How Chatbots Help Enterprise Meet Employee Expectations

chatbots employee expectat

Recently, we formally launched our ubiHR solution from private beta. While we were designing the roadmap and features, we spent much time interviewing the people who would purchase the product - HR managers and execs.

ubiHR is a machine-human that learns everything there is about being an employee at your company.

It knows all about your benefits, annual leave allowances, payroll particulars and anything else you need. It then turns this information into on-demand conversations, then basically, instead of employees asking your HR department these types of questions, they ask the chatbot. It answers immediately, with always up-to-date information. Most importantly, it means your HR team does not spend any more of their time answering the same questions over and over again.

You see, although ubiHR saves between 30%-50% of an HR departments time, we actually designed it for employees. Not the HR team, not the c-suite and not the company.

 

Aligning with employee expectations

During the interviews I mentioned, we held focus groups with employees, one to one and group interviews with HR managers and phone calls with members of c-suites. One resounding thing that came out of all this research?
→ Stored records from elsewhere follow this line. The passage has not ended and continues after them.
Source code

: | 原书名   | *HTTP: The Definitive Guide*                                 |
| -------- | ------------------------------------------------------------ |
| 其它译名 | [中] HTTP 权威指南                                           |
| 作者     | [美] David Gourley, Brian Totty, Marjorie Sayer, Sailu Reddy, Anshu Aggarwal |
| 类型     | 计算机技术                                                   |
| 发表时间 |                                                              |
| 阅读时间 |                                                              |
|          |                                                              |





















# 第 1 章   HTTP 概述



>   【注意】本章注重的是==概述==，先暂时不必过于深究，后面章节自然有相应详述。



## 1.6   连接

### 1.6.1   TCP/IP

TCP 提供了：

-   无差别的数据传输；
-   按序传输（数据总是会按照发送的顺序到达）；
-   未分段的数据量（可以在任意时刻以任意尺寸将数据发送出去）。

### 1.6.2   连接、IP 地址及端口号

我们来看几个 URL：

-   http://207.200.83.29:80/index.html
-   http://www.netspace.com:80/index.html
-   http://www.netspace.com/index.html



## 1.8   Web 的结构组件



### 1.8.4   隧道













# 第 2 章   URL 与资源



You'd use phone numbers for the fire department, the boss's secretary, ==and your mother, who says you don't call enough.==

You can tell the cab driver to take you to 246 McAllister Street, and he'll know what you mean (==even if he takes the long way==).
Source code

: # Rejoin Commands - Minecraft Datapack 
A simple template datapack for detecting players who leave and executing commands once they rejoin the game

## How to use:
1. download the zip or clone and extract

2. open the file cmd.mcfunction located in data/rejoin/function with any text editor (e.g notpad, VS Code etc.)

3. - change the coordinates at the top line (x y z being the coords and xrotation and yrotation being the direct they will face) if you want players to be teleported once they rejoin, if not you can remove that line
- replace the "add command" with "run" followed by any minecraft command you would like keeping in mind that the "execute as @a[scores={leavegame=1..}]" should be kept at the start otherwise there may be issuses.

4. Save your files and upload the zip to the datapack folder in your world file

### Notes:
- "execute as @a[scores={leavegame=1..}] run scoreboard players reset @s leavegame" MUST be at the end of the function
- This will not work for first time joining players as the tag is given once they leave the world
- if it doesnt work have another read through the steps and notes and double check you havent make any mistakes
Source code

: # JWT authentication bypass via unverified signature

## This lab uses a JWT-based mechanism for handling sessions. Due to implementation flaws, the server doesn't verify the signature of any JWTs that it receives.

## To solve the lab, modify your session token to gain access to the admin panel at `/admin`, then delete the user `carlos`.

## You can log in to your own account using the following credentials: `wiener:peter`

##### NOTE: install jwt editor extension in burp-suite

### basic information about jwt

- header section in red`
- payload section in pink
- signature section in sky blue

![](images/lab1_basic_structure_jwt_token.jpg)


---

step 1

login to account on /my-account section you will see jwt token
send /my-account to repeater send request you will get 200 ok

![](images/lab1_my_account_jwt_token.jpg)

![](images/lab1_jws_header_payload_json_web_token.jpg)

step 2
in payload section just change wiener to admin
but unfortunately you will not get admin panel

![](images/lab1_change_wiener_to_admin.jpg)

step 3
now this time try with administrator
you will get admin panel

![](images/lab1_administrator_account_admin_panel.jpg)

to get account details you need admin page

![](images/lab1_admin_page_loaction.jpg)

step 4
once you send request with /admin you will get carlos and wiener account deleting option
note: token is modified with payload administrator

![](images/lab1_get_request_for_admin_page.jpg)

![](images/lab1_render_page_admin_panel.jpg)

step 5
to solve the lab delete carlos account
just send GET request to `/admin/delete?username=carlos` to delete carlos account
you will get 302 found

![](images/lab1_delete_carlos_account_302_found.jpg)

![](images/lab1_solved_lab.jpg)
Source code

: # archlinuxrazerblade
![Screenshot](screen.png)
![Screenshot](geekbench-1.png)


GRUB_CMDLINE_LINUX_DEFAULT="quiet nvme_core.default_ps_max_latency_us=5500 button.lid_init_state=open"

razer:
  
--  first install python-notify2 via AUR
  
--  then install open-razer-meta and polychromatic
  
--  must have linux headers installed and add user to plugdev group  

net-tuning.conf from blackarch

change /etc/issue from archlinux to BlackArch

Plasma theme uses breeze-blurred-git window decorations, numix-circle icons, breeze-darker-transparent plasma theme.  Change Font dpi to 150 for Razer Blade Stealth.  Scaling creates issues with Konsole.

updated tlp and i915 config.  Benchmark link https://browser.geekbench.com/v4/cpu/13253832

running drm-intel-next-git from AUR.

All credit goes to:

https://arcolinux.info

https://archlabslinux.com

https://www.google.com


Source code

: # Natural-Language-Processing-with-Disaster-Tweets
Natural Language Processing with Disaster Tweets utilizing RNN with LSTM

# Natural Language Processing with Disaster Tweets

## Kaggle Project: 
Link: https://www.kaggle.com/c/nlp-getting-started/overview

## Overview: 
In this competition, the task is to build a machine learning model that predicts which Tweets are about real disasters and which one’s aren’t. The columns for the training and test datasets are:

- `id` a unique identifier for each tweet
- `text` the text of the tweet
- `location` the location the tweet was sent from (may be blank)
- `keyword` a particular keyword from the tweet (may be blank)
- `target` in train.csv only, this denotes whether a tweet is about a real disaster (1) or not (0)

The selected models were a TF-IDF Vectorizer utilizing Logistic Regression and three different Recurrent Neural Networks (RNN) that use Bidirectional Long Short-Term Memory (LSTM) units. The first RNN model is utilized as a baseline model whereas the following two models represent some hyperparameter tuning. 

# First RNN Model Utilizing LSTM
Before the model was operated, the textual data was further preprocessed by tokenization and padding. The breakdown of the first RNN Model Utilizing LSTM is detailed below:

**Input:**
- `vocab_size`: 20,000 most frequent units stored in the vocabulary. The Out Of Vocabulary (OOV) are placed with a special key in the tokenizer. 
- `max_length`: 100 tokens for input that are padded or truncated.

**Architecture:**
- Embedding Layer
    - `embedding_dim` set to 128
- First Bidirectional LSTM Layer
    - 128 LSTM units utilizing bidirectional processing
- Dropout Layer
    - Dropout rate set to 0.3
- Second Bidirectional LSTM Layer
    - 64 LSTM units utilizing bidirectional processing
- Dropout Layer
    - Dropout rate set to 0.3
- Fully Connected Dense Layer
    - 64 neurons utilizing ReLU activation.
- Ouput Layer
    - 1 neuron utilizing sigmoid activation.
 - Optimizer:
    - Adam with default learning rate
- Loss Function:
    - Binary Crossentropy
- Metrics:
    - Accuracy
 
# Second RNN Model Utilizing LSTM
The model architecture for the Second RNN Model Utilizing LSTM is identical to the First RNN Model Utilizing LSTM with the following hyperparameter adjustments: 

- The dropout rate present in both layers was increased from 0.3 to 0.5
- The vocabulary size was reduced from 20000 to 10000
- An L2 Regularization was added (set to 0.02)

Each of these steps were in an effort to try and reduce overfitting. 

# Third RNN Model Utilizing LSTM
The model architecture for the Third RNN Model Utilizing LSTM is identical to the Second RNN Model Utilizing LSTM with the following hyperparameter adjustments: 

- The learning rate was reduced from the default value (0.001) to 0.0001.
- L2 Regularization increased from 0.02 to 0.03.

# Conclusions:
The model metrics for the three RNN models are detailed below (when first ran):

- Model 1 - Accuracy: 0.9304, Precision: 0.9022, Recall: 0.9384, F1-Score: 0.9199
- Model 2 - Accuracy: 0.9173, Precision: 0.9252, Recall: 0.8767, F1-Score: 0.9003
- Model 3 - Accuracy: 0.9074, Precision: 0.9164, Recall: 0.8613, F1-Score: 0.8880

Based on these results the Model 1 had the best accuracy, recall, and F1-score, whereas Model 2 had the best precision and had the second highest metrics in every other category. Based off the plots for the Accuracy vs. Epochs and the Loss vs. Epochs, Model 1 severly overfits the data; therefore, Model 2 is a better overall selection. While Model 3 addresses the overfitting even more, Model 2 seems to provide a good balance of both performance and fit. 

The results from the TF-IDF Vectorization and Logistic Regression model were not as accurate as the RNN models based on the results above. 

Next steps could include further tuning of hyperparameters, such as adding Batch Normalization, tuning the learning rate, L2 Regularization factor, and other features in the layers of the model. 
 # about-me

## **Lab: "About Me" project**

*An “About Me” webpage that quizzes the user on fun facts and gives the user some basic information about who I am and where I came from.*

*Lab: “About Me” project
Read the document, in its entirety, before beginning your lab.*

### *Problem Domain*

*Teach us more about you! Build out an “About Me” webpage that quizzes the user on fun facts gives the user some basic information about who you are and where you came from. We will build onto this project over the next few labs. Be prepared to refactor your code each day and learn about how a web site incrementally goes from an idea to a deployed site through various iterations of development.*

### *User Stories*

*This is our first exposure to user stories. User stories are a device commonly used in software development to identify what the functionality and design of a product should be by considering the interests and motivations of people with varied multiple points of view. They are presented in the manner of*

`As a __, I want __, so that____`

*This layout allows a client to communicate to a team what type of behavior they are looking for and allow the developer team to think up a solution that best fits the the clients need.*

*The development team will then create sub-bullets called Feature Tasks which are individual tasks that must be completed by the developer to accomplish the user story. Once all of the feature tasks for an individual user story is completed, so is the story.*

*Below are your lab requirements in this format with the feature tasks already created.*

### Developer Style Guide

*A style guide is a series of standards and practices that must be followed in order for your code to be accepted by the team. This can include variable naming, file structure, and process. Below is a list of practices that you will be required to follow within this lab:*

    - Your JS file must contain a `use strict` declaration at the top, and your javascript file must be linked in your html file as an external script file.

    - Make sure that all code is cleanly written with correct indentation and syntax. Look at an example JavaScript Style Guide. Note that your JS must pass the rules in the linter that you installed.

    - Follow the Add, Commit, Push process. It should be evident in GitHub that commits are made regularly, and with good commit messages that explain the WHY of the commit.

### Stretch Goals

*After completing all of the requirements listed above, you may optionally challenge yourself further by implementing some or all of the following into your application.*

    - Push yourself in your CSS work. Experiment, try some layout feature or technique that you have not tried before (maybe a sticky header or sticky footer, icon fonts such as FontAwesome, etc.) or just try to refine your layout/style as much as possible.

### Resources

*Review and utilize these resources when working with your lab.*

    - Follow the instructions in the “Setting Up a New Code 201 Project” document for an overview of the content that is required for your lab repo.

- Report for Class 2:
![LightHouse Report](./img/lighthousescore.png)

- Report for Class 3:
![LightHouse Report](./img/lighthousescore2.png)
Yes, you guessed it: meeting employee expectations is an ongoing and real challenge.

In the medium to large companies (a company with more than 100 employees), things naturally slow down as they mature. What generally happens is that companies scale and grow based on revenue, revenue through either new or recurring sales. Tens, hundreds and perhaps even thousands of employees get hired, and, often, one of the last departments to be considered and invested in is HR.

Most of the companies we talked to had between 1 to 2 HR employees for every 100 total employees. A couple we spoke with (one is now integrating ubiHR!) had just 8 HR employees for 6,500 total employees - busy job!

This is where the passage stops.